# Matchbox LRDG done!



## Faust (Dec 1, 2012)

One of the hardest things about finally getting your hands on a “grail” kit is deciding if you’re good enough to build it. Well, at least that’s what I find. I used to always worry that I’d somehow screw it all up and be worse off than when I started. However, the more I model, the more I realize that grail kits are the ones I really should be building first. I mean, what’s the point in having something you’ve longed for if it’s just going to sit in a box, right?

A perfect example is the Matchbox 1/76 LRDG set. I’ve wanted this Orange Range two-vehicle set since even before I became obsessed with Matchbox armour.

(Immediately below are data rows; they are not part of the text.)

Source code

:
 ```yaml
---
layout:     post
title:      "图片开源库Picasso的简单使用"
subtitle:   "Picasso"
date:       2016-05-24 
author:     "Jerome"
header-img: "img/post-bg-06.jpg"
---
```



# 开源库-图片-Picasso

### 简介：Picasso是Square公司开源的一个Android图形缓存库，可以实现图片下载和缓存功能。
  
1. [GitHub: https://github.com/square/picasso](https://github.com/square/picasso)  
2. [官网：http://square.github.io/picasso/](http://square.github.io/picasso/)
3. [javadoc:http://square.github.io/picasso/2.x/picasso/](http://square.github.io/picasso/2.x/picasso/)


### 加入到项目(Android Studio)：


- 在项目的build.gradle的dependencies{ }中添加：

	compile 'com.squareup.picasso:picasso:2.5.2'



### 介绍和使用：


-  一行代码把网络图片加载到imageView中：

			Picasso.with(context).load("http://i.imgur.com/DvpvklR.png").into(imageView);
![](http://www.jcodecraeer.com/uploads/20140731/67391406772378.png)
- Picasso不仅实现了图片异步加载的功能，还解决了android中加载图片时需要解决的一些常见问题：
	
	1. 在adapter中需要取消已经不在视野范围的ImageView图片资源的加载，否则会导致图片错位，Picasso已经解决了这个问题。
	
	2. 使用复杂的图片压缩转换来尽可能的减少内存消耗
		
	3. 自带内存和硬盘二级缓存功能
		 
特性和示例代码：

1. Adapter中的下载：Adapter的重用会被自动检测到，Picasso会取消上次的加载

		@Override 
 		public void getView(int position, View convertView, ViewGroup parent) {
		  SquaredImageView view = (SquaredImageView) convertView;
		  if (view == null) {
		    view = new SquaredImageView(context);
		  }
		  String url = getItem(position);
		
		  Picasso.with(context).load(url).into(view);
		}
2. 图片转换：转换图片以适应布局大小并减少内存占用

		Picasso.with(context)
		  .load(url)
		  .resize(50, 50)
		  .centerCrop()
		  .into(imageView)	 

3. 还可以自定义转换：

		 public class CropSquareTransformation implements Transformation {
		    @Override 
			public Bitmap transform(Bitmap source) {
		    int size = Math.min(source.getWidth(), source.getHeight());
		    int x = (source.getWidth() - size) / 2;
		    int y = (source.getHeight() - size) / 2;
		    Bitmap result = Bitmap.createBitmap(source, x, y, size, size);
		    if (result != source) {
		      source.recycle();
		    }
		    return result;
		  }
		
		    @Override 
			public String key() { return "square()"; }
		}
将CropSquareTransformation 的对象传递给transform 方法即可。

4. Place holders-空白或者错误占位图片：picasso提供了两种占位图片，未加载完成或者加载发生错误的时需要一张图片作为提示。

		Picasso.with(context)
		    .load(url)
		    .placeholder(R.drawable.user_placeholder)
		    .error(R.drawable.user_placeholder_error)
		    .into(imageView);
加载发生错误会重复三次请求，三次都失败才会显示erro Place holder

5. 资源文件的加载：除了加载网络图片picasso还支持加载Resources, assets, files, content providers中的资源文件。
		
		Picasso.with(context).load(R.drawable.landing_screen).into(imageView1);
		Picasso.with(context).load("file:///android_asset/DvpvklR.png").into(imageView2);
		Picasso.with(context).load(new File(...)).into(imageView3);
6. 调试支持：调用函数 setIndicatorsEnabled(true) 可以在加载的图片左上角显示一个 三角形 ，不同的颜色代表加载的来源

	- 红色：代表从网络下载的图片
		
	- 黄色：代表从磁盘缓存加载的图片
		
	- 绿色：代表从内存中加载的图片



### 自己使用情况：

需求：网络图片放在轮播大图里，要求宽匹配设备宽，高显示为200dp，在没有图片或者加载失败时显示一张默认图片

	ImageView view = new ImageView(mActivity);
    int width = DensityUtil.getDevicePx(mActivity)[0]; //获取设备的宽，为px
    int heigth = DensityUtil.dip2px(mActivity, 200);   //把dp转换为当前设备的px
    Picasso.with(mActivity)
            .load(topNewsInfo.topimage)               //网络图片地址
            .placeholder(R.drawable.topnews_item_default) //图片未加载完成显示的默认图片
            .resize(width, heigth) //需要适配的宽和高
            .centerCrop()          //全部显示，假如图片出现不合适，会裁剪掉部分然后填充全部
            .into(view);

Of course, once that bug took hold, getting this went to an even higher priority. I never had luck finding one, until my good friend Alan sent me one, out of the blue! Thanks again, man!

I couldn’t resist the siren call of all that original Matchbox box art and those three-colour pieces, and decided that, no matter how it came out, I’d feel a lot better getting a chance to build this one! So, off I went, and now it’s all done.

Check out this awesome little blast from the past below.

I’m pretty pleased with how it turned out; given I’m not an “armour guy”, and I just kept it simple to what was in the box, I think it looks good. At least I didn’t ruin it!









Matchbox 1/76 LRDG


In World War II, recon meant having eyes on the target. Far from today’s ability to use satellites and drones to find out what the enemy is up to, the warriors of that global conflict had to get ri…




adamrehorn.wordpress.com


----------



## Milton Fox Racing (May 27, 2014)

Very nice! 🤙


----------



## daytime dave (Jan 14, 2017)

I'm glad you got the kit and decided to build it. You did a great job. Thanks for sharing it and your story.


----------